Questionado se houve negligência por parte do Governo diante das falhas da Rodalies, Prieto considera que houve por parte do PP, por não ter investido nem um único euro na rede ferroviária catalã em oito anos: “Nós estamos fazendo isso, nunca se havia investido tanto. E com esses 8 bilhões vamos colocá-la em dia. Não será imediato, mas muitos avanços estão sendo feitos”.

Nesse sentido, ele defende o ministro dos Transportes, Óscar Puente, ao considerar que um ministério é muito mais do que um ministro, embora indique que Puente esteve absolutamente a par de tudo e em conversas permanentes com o presidente da Generalitat e a secretária de Estado do Território, Sílvia Paneque.

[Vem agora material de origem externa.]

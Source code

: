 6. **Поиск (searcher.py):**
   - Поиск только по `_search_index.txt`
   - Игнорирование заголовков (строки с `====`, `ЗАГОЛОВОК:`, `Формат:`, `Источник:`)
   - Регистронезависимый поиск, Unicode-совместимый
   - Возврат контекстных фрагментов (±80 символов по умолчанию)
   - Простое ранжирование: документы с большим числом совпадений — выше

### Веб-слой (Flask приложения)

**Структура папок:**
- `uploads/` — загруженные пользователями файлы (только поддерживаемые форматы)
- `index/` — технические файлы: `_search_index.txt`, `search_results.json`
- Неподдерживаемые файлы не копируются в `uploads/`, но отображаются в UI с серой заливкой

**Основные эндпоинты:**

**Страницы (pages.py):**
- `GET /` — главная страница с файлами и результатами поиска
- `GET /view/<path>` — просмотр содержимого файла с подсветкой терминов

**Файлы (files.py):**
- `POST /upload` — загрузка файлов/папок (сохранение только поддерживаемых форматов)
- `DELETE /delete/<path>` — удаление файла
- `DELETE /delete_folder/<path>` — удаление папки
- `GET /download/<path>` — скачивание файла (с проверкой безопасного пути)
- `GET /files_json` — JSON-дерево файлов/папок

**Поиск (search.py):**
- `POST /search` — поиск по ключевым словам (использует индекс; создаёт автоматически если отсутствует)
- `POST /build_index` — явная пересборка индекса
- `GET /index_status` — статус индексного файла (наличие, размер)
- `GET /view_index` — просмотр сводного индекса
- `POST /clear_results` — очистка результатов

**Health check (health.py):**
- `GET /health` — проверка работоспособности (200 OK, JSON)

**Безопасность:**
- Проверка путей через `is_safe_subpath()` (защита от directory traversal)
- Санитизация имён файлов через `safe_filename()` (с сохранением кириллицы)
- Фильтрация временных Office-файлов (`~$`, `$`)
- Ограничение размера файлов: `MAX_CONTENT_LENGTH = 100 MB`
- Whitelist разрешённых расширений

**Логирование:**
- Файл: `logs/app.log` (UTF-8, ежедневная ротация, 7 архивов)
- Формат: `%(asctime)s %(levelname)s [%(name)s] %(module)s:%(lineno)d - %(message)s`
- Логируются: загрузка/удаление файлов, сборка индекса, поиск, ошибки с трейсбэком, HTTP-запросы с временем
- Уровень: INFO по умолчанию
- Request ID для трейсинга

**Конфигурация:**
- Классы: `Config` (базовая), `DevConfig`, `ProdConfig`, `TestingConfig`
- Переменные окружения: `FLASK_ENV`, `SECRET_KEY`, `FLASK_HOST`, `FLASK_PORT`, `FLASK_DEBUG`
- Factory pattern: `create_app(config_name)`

“Estamos agindo com determinação. Não é hora de procurar culpados, é hora de procurar soluções”, considera o delegado do Governo.

CONSÓRCIO DE INVESTIMENTOS

Prieto também reconhece que a criação do consórcio de investimentos, que será votada esta semana no Congresso, pode ajudar a acelerar a liquidação de obras públicas e é um acordo em que o Governo admite que é positivo que o executivo mais próximo da cidadania possa decidir se o conjunto do desenvolvimento das obras públicas está indo bem ou mal, e possa acelerar sua execução quando necessário.

Por fim, quanto à arrecadação do IRPF pela Catalunha no âmbito do acordo entre o PSC e o ERC, Prieto afirma que o Governo e a Generalitat estão discutindo essa questão: “É preciso dar tempo para que cheguem a um acordo satisfatório para todas as partes”.